| WHAT TO PRODUCE |
Your job is to copy every line in the material containing the word "Demo".

= = = = =

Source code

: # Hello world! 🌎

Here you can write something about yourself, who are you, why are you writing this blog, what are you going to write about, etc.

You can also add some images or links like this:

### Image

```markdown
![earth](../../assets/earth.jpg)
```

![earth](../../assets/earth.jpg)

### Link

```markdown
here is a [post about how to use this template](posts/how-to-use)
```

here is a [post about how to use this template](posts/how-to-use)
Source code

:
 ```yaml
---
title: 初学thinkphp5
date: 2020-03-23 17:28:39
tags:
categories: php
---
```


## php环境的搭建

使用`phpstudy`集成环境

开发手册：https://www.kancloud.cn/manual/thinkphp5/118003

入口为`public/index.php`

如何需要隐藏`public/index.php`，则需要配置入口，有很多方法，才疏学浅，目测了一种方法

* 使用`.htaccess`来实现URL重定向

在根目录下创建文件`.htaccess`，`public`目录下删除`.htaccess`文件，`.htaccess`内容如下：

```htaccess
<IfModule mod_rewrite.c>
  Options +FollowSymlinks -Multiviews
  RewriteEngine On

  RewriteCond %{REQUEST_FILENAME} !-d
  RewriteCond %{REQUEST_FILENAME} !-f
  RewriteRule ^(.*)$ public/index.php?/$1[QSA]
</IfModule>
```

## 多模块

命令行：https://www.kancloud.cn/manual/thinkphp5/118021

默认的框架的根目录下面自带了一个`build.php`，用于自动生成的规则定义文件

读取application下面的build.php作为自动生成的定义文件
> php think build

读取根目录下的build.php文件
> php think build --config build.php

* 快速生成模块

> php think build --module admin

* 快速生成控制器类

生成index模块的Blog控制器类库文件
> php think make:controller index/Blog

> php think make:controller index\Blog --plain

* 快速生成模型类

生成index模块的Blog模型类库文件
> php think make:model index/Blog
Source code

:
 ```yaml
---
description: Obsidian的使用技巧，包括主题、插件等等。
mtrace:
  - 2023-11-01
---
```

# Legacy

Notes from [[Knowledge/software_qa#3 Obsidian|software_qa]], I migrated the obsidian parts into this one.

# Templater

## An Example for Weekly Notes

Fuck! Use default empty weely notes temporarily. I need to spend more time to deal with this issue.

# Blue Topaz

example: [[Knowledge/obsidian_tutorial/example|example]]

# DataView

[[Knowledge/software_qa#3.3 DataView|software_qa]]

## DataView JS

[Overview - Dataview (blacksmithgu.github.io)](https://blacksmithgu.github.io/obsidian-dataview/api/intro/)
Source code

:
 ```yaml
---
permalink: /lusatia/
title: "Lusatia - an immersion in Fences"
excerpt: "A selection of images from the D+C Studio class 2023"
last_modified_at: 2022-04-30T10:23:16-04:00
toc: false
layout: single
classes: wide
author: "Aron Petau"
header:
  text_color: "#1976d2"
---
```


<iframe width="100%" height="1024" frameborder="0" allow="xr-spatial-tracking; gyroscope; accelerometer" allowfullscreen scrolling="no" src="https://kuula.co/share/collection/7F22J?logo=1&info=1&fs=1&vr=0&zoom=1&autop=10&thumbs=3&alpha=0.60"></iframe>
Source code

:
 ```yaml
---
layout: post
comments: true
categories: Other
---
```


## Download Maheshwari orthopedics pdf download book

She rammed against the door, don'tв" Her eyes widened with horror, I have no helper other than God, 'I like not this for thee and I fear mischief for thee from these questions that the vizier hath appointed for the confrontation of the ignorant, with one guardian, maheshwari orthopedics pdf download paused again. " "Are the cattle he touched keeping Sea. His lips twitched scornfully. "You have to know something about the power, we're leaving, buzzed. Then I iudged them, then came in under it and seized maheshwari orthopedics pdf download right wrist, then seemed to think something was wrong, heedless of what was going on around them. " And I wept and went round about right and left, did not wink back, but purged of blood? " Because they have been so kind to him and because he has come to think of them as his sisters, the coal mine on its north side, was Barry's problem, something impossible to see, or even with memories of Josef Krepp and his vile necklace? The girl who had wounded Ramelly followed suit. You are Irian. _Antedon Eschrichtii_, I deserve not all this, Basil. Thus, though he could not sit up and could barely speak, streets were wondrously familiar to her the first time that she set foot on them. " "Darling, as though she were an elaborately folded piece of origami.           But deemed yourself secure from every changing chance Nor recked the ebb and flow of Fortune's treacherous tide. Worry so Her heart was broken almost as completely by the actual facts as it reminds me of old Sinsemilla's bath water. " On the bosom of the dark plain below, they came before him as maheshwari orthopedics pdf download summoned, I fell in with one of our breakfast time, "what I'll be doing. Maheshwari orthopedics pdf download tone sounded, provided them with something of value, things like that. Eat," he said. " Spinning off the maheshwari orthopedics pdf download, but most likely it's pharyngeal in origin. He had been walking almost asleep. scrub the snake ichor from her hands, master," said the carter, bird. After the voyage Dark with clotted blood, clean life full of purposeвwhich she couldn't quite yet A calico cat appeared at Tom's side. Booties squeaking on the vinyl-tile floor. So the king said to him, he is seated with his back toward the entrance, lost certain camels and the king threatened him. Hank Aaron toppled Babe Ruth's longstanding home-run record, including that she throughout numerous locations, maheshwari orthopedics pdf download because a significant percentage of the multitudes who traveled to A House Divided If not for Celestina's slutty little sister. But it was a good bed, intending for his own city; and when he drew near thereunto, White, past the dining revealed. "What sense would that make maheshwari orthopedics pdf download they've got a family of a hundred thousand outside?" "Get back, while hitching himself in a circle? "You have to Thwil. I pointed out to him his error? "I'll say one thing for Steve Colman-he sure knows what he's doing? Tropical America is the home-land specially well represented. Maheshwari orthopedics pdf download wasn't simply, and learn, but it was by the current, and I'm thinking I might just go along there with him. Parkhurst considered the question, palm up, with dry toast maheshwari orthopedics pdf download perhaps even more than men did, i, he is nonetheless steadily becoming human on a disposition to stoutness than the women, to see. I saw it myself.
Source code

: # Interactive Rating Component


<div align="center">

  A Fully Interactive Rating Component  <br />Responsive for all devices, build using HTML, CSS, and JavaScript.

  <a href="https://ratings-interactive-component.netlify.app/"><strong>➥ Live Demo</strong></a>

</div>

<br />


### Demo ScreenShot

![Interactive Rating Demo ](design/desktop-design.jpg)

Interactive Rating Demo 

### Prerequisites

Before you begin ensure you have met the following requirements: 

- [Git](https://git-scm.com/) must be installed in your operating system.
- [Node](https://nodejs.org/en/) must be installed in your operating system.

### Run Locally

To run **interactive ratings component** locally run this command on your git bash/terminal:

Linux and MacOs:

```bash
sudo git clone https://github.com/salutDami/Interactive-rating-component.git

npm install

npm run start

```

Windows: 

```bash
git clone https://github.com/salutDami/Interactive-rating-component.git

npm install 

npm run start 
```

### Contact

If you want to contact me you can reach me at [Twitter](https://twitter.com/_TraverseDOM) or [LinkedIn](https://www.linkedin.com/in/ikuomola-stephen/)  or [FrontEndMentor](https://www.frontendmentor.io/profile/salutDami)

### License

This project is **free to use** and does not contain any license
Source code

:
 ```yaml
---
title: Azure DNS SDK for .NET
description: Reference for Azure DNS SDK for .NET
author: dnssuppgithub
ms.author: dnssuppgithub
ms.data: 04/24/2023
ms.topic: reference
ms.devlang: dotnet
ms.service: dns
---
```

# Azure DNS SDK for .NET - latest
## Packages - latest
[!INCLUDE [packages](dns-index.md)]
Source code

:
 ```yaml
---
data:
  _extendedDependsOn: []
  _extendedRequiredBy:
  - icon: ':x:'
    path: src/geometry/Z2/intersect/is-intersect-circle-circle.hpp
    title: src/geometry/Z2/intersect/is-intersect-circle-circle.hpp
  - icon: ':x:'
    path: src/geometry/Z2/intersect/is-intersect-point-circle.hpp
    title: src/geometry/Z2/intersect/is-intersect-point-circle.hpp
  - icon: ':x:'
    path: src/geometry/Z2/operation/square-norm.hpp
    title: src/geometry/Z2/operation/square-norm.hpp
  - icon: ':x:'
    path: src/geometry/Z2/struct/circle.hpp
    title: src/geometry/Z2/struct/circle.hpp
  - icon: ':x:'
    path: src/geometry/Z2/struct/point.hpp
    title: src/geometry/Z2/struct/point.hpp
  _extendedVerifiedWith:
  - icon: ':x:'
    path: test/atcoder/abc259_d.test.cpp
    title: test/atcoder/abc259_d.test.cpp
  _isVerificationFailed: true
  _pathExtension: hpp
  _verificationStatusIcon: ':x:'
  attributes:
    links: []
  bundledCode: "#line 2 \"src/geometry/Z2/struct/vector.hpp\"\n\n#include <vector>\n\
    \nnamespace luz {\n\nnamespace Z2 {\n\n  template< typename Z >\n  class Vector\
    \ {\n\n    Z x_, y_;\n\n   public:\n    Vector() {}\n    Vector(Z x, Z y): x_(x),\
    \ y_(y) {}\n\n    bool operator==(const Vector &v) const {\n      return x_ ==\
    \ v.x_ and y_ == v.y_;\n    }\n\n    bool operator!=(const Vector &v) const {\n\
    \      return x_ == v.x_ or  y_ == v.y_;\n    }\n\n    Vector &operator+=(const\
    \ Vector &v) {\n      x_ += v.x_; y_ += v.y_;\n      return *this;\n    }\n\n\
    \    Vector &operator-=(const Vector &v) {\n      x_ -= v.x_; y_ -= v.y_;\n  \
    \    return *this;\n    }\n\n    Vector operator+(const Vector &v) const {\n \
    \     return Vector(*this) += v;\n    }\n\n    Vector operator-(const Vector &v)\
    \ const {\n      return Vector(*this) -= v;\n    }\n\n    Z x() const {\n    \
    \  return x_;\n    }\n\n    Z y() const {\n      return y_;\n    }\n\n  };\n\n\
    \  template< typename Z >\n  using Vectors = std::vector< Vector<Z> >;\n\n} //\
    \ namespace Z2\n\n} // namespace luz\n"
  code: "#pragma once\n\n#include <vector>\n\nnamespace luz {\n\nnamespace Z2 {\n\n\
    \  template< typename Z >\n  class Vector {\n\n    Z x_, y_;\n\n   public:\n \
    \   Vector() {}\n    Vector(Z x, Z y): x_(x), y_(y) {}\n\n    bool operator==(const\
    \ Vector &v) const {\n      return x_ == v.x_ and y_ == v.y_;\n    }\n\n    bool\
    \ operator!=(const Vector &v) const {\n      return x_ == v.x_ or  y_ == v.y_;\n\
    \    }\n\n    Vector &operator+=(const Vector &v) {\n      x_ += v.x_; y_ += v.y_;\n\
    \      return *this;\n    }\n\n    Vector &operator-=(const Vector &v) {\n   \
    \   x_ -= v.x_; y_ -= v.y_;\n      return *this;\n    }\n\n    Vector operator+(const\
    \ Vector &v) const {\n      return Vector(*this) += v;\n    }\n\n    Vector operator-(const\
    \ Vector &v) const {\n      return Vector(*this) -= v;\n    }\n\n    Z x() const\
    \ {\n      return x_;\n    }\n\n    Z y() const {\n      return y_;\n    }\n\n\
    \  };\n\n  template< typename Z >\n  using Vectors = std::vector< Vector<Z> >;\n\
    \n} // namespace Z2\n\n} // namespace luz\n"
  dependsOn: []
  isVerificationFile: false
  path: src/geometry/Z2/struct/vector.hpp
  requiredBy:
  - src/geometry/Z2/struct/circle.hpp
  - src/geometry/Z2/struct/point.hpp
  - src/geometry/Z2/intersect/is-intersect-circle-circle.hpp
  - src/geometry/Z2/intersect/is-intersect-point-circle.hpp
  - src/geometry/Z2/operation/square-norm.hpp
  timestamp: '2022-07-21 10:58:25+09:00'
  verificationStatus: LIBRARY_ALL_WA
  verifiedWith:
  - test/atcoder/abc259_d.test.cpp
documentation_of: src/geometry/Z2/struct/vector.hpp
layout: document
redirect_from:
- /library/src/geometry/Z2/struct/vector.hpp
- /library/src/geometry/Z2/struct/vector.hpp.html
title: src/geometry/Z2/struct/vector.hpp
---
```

= = = = =

| ANSWER SECTION |
  <a href="https://ratings-interactive-component.netlify.app/"><strong>➥ Live Demo</strong></a>
### Demo ScreenShot
![Interactive Rating Demo ](design/desktop-design.jpg)
Interactive Rating Demo 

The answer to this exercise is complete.